Foreword:
1. First it was ffmpeg 5, which removed VAAPi
2 Then it was mesa that removed VAAPi
3. VLC followed the lead because it depends on ffmpeg
Are you ready?
mpv coders are now in the process of transitioning from vo=gpu into vo=gpu-next
Quick test on AVC1 video in the following way results in over 2x higher CPU usage:
$ mpv --profile=gpu-hq --cscale=ewa_lanczossharp --scale=ewa_lanczossharp --hwdec=vaapi --vo=gpu-next video.mkv
reuslts in the following "error": [vo/gpu-next] 'ewa_lanczossharp' is deprecated and will be removed from vo=gpu-next in the future, use --scale=ewa_lanczos --scale-blur=0.981251 to replicate it.
Following the new vo=gpu-next output, as suggested, results in over 2x higher cpu usage. This means that instead of hardware decoding gpu-next uses software decoding on CPU:
$ mpv --profile=gpu-hq --scale=ewa_lanczos --scale-blur=0.981251 --vo=gpu-next video.mkv
PS. I won't even start on shenanigans required for firefox or chrome. They simply don't work and are noth worth bothering. On MS windows, it all just works. vlc, mpv, chrome*, firefox, librewolf. All good. Users don't know what VAAP or hwa is and don't have to.
Thing is sw rendering is always more accurate and natural, and the bottom half is off topic, if you would have looked at the announcements text you would have noticed ewa_lanczossharp, and hwdec options changed. Maybe it even works, you didn't tell the hardware even.

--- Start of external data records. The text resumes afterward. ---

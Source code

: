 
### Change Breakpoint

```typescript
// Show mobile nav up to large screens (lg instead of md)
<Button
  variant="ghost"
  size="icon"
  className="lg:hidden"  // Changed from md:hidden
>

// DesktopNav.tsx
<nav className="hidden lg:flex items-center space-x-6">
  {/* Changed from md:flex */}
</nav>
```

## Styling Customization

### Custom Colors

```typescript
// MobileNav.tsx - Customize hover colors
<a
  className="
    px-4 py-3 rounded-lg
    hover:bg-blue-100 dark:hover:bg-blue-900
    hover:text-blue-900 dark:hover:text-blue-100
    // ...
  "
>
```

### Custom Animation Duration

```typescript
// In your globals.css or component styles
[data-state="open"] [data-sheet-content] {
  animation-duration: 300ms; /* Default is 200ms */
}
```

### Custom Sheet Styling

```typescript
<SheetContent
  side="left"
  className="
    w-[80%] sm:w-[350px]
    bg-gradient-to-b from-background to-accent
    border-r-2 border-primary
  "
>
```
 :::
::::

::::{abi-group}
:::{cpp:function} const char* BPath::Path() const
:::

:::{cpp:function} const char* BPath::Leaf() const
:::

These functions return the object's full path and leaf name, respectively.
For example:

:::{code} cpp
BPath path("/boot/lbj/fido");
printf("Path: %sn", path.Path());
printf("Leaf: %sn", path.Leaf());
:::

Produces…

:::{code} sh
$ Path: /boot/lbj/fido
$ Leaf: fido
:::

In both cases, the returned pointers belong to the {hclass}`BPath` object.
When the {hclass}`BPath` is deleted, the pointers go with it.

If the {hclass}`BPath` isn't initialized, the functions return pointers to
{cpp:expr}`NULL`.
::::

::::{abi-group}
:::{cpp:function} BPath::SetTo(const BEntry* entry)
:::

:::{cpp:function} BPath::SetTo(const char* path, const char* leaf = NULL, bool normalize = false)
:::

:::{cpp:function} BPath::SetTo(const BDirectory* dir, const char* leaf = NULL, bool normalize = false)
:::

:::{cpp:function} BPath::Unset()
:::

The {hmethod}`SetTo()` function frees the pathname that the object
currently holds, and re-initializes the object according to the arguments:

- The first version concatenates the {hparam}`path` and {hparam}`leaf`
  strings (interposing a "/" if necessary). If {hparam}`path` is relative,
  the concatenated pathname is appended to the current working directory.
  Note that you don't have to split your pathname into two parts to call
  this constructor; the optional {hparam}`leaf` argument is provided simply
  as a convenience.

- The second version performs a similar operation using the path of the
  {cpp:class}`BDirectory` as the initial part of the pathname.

This doesn't even matter unless you have ancient cpu and you watch 4k60+ stuff. Literally a core2duo from 14 years ago can decode 4k@24.
Here this time there's nothing at the bottom of this.
I randomly happened to read the mpv FAQ (https://github.com/mpv-player/mpv/wiki/FAQ) recently and remember this section.
If they are not lying (which I doubt is the case) then that might explain the various projects dropping support ?
hwdec=auto and let mpv figure it all out is my advice.
PS. One of our devs is an mpv dev so they may know more ?
Uh no, nobody in mpv is removing hardware acceleration. I also have no idea what on earth you mean by ffmpeg or mesa removing vaapi because neither of those things happened. On the contrary, one of the big features of mpv 0.36 was adding vulkan hardware decoding support. Anyways, if gpu-next really somehow results in higher CPU usage/not working hardware decoding, then that would be a bug that should be reported upstream. Personally, I would suspect some kind of misconfiguration first. Anyways, it's worth noting that the hardware decoding paths are exactly the same between gpu and gpu-next, so there really shouldn't be any difference.
P.S. you should actually use hwdec=auto-safe over hwdec=auto nowadays. I'll update that part of the FAQ. Actually no, technically vdpau isn't part of the auto safe whitelist so I'll leave it alone.
I am really curious to see if you can top your previous outrageous contributions.
Because, as far as I know, your problems have their origin in the obscure garage that you [and many other people too] keep praising.
"Ceterum censeo M$ esse delendam"
Thank you for explanation. I always used mpv wiki and followed it, many times. Those 2 options are aliases for sharp scaling (as opposed to some linear, etc):
a) alias for scaling
b)alias for color scaling
And both of them used Intel HD graphics to do both of those scaling. Now they are using software scaling and are "deprecated" for new "gpu-next". Options are different now for "gpu-next" and they are using software instead of HW. I used them with vo=gpu as suggested for my HW and it works perfectly. Exactly as auto I believe. They are used for low resolution videos (just as "sinc" or "lanczos" for upscaling photos).
As for new vo=gpu-next. I tried it and its "incomplete" as regarding HW upscaling old videos. (just to 2x of small resolution, so 2x(640x480), so its viewable on 1080p screen ($ mpv --window-scale=2 or =1.5)
All from mpv wiki.
Nobody mentioned this, but its from Debian 12 release notes. ffmpeg 5 removed vaapi, so Debian removed vaapi from VLC. No HW accel of avc1 etc on Intel on Debian. I had read it on Debian release notes. All distros based on Debian have this "bug".
As for mesa, I believe its the default now without vaapi, unless you put the flag specifically. This was first done on Fedora by IBM lawyes. It was a big news. Default is the king.
No they didn't.
No it isn't.
Some distros may disable certain codecs because of patent/legal reasons or whatever, but that's entirely on them.